# [WORK ITEM]
Copy exactly the stretch of data below from the line with "to their role." through the line with "- [x] T069 [P]", including both of those lines.

# [Plain-text document sources]
▶

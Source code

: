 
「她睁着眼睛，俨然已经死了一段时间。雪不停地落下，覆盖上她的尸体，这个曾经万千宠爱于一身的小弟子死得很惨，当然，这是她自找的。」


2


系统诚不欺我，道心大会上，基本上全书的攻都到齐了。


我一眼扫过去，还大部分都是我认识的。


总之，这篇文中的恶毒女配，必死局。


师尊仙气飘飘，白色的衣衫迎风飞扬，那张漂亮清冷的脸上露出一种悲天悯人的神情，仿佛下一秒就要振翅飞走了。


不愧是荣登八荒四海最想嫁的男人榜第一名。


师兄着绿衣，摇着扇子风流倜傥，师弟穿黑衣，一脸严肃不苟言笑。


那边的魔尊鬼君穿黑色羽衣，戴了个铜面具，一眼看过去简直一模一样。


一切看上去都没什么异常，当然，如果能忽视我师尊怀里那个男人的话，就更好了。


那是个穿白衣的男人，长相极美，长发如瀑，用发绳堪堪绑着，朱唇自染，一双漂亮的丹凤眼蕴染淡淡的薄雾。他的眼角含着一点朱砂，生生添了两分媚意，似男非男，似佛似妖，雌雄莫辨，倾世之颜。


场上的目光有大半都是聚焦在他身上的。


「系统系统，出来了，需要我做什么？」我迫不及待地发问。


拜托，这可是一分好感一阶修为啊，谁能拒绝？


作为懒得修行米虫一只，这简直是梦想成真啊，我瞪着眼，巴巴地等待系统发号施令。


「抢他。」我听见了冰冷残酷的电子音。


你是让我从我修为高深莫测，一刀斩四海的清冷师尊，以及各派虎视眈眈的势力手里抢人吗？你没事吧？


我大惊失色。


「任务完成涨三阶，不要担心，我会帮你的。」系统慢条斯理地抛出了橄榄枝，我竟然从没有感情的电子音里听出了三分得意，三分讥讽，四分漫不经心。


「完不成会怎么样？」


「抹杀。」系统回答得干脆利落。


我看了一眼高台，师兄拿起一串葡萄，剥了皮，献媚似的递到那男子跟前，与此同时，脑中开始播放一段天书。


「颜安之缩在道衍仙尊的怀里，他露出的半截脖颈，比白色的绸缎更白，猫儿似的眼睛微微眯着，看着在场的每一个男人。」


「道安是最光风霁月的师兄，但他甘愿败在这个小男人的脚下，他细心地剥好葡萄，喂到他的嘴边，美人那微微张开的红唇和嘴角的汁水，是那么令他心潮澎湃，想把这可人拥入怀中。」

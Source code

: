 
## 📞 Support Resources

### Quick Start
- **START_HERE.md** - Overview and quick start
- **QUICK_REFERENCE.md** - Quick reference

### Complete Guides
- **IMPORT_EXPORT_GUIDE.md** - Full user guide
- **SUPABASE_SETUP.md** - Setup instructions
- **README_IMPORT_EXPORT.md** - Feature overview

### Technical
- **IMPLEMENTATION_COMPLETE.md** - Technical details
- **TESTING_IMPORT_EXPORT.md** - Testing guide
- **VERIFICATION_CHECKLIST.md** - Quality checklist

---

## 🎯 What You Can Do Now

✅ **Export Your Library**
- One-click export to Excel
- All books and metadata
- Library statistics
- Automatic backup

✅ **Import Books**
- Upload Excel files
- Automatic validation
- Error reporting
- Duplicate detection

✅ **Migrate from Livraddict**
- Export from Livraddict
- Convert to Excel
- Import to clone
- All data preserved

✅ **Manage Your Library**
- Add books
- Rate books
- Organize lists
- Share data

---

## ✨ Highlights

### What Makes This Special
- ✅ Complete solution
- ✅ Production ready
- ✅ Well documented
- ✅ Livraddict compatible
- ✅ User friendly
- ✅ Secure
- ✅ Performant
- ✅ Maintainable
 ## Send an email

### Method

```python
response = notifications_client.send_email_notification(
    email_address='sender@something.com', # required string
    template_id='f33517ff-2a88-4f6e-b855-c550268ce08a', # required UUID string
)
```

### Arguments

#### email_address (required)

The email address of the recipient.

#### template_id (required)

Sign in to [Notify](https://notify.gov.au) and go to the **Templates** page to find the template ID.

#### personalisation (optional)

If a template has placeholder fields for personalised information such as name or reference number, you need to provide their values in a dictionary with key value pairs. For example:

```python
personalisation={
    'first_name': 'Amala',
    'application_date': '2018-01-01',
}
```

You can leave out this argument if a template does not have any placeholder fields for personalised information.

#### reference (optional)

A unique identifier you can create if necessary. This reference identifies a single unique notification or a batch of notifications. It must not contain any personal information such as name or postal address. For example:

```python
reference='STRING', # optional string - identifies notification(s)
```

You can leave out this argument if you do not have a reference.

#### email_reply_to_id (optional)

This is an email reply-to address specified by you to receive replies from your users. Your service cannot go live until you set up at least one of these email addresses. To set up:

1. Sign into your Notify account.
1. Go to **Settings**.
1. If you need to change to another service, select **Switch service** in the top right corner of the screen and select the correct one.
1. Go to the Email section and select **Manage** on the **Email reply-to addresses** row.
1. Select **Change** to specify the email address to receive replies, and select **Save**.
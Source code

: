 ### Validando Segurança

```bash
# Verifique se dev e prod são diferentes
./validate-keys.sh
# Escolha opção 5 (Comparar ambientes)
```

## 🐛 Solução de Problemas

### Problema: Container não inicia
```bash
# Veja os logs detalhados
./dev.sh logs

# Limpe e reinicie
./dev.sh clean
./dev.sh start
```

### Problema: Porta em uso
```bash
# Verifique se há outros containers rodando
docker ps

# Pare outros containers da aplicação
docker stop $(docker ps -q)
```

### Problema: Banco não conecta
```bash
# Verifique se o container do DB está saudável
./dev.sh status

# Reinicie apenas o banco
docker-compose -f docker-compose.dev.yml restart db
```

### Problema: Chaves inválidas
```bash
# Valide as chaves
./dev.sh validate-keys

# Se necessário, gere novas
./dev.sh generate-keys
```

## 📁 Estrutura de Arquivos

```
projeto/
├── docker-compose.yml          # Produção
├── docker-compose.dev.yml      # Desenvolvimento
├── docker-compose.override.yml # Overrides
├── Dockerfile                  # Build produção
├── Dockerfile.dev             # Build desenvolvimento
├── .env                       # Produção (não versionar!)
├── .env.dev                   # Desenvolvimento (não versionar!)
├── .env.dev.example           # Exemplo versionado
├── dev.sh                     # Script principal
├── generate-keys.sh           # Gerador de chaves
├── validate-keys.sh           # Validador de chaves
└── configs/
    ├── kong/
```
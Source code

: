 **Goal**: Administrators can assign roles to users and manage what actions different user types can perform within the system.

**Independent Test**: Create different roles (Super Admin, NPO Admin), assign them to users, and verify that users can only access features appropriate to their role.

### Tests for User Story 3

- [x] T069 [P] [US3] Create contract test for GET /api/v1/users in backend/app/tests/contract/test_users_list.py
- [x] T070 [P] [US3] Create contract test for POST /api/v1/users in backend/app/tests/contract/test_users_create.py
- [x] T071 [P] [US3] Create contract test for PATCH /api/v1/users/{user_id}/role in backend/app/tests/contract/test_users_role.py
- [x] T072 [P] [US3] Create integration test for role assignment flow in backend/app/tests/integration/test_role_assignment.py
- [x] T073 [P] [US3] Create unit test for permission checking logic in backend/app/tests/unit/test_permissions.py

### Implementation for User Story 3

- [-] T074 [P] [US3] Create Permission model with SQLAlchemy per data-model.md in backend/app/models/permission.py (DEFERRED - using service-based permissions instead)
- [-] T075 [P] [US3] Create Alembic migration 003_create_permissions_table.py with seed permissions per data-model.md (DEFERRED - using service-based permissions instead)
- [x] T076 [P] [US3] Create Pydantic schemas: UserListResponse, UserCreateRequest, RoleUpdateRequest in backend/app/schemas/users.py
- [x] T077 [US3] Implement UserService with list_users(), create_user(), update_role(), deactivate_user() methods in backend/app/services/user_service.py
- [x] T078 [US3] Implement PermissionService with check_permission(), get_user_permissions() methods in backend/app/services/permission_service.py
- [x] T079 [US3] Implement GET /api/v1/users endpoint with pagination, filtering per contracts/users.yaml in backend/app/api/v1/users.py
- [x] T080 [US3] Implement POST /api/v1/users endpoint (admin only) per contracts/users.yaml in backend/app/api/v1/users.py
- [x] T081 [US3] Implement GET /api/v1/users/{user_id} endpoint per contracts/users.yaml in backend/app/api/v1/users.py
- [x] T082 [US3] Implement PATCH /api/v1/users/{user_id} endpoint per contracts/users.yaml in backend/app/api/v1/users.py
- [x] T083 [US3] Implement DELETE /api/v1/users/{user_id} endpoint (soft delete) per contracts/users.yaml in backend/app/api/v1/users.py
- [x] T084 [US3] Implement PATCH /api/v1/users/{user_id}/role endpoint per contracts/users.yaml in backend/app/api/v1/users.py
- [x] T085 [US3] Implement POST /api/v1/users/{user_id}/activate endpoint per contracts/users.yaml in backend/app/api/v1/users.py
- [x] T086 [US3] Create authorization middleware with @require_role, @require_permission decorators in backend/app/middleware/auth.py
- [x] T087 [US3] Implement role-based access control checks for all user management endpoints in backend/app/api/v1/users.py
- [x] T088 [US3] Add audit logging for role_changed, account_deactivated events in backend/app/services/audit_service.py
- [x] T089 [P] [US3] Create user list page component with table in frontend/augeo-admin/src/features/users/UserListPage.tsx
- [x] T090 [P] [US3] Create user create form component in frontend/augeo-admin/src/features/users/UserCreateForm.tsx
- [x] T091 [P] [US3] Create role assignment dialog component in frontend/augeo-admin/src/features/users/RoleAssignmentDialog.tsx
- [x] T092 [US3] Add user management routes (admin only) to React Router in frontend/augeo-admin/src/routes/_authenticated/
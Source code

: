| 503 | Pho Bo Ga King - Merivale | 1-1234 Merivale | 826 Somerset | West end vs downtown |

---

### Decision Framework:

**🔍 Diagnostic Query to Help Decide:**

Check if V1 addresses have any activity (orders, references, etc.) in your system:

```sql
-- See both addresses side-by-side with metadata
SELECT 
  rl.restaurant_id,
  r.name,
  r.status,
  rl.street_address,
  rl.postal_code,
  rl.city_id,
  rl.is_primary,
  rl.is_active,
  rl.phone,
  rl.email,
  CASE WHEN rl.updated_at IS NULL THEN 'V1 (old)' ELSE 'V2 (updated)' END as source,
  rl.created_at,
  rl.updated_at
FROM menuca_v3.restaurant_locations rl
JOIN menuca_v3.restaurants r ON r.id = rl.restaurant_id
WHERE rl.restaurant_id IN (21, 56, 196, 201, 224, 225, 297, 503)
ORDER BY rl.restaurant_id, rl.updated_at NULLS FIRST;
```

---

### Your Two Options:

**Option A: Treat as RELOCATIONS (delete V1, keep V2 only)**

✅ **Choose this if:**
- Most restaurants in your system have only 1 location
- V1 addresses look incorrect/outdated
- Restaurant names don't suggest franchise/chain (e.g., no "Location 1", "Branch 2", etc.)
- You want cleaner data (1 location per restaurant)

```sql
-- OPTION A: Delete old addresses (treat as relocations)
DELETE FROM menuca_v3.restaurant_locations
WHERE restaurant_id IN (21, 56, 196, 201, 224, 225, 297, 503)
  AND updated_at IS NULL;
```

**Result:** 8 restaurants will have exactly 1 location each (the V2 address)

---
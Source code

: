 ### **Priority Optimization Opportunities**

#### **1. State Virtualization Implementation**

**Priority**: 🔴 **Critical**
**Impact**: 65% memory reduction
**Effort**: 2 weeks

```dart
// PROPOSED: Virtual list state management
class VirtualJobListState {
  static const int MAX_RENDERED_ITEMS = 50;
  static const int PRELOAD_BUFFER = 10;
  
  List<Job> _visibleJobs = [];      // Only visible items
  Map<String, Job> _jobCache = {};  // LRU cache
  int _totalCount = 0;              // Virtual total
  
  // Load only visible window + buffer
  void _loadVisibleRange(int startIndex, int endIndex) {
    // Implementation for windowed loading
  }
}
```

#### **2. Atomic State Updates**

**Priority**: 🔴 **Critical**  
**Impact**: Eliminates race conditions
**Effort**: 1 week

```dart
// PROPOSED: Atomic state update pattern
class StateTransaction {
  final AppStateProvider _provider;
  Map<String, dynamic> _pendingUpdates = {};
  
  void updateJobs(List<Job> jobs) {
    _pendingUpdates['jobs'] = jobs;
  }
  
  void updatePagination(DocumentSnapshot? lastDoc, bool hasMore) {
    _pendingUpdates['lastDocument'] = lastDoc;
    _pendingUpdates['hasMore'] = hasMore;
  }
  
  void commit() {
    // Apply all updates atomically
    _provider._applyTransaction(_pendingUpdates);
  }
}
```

◀

# [ANSWER AREA]
**Independent Test**: Create different roles (Super Admin, NPO Admin), assign them to users, and verify that users can only access features appropriate to their role.

### Tests for User Story 3

- [x] T069 [P] [US3] Create contract test for GET /api/v1/users in backend/app/tests/contract/test_users_list.py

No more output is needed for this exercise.